3.3.1.1    Users shall not place confidential information on the computer’s local hard drive without protecting the information appropriately.

Student academic records are required by law, Family Educational Rights and Privacy Act (FERPA - http://www.ed.gov/offices/OII/fpco/ferpa/) , to be kept confidential.  If you store confidential or sensitive information on your computer, you are required to take all precautionary steps to safeguard the information.

3.3.1.2    Users shall not share their password or obtain any other person's password by any means.  Or shall an authorized user allow anyone to gain access to AASU computer and network resources through their account authentication.

Users are responsible for ensuring that others do not use their system privileges. Users should protect their password according to the AASU password policy.

3.3.1.3   Users are responsible for all messages they transmit through AASU's network services and resources.

No one shall use AASU’s network services and resources with intent to transmit fraudulent, defamatory, harassing, obscene or threatening messages, or any communications prohibited by Federal or State law.

3.3.2 System administrators

3.3.2.1    System administrators are accountable for the use of their systems.  This includes unauthorized use of their systems by system users. 

3.3.2.2    It is imperative that system administrators maintain an up-to-date patch level.

3.3.2.3    System administrators are responsible for creating an access policy for their systems, and presenting that policy to all users of their systems.
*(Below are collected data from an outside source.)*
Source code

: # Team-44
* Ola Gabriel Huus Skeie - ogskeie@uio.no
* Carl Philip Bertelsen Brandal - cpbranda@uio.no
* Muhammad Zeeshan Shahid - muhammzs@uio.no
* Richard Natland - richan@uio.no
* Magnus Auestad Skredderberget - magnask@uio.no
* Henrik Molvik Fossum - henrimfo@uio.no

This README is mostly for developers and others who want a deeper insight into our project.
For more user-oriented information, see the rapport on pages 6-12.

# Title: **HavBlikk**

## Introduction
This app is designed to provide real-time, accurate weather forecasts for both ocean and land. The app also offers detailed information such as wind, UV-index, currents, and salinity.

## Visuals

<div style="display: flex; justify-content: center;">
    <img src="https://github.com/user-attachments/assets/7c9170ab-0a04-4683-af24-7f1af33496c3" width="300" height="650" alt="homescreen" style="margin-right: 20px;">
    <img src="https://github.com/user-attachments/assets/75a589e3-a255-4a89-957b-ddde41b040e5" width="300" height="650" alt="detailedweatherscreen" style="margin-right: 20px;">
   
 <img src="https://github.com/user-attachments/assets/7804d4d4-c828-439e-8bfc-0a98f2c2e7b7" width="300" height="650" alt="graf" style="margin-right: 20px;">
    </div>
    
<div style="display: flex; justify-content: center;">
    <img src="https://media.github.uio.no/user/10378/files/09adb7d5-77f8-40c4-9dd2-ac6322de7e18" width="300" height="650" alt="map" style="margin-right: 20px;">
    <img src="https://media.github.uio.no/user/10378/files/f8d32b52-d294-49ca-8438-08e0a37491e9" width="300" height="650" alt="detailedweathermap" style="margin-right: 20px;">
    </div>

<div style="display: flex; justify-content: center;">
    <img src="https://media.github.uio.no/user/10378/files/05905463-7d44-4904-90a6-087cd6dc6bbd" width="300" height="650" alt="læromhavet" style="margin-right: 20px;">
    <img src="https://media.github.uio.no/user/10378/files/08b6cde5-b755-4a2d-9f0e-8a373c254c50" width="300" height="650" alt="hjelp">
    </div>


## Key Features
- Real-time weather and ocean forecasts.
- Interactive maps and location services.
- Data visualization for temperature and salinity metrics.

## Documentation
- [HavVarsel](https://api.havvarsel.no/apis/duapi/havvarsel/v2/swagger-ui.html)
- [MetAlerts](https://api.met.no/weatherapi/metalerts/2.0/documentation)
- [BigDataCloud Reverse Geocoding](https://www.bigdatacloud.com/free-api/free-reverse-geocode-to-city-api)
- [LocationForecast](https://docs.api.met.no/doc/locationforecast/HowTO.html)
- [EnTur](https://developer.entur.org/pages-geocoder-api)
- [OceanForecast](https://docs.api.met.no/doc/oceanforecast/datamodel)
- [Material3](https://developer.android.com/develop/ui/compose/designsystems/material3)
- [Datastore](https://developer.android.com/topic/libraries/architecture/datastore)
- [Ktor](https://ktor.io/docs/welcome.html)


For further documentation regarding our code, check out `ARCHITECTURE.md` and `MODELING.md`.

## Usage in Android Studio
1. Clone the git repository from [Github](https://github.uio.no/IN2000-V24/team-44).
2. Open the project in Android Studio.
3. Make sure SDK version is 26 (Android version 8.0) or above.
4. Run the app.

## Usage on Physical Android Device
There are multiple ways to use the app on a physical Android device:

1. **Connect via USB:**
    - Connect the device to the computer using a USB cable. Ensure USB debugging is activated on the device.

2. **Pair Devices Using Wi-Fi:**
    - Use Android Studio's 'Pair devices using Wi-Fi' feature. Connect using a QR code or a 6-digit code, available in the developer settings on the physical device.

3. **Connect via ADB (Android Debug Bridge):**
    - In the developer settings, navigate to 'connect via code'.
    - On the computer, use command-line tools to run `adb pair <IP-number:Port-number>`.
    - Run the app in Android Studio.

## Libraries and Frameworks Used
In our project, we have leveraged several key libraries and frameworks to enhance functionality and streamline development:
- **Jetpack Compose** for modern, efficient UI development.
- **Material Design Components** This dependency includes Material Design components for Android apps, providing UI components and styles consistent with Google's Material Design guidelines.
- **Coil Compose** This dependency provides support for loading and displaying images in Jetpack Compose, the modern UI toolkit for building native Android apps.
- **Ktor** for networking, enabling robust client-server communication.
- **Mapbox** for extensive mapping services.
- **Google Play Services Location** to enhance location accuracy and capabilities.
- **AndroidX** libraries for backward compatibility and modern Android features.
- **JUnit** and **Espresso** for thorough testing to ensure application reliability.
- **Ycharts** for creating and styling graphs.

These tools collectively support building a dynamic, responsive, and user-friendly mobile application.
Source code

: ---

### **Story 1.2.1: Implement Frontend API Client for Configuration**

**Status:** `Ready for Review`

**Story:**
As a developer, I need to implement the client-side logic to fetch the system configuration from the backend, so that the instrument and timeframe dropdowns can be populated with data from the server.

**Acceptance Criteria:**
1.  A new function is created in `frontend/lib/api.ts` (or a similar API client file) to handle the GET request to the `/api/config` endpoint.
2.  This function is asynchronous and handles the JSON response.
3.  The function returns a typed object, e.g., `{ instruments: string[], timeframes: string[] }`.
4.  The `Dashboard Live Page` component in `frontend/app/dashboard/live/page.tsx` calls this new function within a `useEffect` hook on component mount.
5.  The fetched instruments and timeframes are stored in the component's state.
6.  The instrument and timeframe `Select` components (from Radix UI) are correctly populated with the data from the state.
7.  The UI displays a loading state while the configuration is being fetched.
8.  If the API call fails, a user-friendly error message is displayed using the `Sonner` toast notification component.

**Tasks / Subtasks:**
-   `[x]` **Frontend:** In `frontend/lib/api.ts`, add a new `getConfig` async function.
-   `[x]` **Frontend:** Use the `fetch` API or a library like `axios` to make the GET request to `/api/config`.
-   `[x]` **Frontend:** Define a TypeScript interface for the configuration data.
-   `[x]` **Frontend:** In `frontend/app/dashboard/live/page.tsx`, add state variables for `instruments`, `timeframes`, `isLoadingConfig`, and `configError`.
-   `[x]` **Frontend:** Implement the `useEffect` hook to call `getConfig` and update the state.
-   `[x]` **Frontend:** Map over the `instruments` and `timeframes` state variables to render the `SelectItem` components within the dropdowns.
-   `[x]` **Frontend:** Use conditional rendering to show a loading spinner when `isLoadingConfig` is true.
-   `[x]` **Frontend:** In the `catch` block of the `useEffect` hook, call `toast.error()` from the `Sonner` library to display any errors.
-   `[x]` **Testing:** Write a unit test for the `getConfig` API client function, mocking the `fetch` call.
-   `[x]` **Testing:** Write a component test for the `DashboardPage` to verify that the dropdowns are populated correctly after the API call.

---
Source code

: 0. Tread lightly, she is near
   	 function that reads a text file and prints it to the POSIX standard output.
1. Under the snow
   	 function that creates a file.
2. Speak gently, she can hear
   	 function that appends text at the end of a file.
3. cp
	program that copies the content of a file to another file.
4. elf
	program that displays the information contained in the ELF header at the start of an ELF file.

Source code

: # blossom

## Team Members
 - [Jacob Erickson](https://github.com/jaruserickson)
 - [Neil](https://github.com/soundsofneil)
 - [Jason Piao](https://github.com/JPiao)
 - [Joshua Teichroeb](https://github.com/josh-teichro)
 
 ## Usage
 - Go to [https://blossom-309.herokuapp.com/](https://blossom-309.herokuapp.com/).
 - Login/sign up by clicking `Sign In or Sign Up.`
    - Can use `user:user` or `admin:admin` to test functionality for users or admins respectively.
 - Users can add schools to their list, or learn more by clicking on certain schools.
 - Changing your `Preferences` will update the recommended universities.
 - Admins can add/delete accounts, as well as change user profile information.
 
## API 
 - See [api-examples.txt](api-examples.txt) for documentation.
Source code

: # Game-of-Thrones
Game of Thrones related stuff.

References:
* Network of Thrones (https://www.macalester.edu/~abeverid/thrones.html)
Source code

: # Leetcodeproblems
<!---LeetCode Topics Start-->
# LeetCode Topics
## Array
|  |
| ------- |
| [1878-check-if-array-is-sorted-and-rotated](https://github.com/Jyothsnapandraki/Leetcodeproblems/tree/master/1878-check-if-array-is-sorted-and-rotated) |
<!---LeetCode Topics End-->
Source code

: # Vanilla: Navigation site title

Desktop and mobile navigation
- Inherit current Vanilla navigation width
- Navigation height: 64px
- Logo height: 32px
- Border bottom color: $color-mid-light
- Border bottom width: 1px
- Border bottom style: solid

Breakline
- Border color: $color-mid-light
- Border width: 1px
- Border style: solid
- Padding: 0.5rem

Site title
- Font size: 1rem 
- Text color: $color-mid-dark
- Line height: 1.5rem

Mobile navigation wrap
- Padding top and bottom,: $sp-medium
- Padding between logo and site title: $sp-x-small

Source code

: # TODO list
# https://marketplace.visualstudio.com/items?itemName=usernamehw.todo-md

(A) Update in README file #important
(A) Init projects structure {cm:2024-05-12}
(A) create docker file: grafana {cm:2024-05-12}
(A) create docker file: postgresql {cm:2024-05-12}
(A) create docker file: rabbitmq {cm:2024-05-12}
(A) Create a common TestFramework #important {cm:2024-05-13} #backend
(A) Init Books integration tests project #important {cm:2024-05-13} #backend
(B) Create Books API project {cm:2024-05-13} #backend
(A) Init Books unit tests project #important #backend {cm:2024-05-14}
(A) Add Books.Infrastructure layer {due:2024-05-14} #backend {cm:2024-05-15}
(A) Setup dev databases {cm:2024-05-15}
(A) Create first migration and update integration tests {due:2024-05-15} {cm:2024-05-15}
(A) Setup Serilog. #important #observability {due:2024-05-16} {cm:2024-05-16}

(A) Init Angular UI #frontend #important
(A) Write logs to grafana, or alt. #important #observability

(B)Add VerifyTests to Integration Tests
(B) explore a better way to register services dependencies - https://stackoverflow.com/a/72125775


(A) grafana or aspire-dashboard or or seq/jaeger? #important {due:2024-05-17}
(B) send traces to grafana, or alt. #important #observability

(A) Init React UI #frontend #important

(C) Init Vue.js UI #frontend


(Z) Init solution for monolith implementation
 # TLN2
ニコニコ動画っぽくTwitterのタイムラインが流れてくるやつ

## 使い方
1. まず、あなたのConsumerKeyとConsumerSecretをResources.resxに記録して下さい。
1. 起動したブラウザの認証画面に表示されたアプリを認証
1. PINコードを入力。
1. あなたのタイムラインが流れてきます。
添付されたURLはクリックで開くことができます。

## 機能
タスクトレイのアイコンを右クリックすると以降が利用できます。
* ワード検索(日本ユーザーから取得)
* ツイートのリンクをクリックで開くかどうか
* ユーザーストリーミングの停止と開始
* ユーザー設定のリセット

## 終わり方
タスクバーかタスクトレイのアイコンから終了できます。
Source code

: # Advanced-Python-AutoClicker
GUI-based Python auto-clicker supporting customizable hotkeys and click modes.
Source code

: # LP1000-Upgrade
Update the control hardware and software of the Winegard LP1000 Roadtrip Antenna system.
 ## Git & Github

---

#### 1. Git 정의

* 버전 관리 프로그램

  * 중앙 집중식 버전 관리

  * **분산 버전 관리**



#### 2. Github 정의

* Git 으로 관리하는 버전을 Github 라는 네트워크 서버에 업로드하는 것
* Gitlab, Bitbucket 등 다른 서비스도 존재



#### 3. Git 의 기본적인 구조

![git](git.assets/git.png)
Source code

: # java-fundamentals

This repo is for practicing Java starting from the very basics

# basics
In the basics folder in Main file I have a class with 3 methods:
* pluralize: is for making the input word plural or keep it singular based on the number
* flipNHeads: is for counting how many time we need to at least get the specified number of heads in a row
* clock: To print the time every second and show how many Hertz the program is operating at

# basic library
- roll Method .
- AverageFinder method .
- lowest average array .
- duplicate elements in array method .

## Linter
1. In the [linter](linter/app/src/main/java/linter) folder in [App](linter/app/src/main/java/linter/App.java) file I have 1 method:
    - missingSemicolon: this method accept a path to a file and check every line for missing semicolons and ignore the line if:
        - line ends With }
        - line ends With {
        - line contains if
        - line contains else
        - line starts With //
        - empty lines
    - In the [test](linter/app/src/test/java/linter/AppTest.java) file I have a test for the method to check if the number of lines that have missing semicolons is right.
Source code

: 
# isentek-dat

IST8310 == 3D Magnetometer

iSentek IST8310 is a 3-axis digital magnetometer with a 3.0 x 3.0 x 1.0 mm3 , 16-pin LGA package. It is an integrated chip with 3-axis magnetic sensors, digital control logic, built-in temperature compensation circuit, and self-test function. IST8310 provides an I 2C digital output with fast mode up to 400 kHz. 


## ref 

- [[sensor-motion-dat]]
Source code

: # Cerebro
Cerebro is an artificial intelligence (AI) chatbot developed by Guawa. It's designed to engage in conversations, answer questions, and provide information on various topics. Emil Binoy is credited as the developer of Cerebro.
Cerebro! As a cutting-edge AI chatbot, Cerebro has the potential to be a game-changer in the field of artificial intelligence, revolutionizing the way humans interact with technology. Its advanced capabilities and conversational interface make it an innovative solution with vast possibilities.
3.3.2.4    System administrators are responsible to their users.  This responsibility includes but is not limited to:

  • Reading, altering, or deleting any user's files or electronic mail unless the action is part of normal maintenance or related to audit actions preformed by InfoSec.
  • System administrators shall perform their duties fairly, in cooperation with the user community, the appropriate higher-level administrators, AASU policies and funding sources.  System administrators shall respect the privacy of users as far as possible and shall refer all disciplinary matters to the appropriate authorities.
  • System administrators shall give notice to system users before restrictions of denying services presently available unless the services outage is scheduled to occur during the normal maintenance interval or disruption is due to emergency security or maintenance procedures.

3.4 Enforcement

These policies and procedures are designed to ensure the integrity, security, and proper effective functioning of campus IT services. All policy and procedure violations will be subject to investigation and appropriate disciplinary action through established channels that may include, for serious violations, letters of reprimand and/or termination of employment.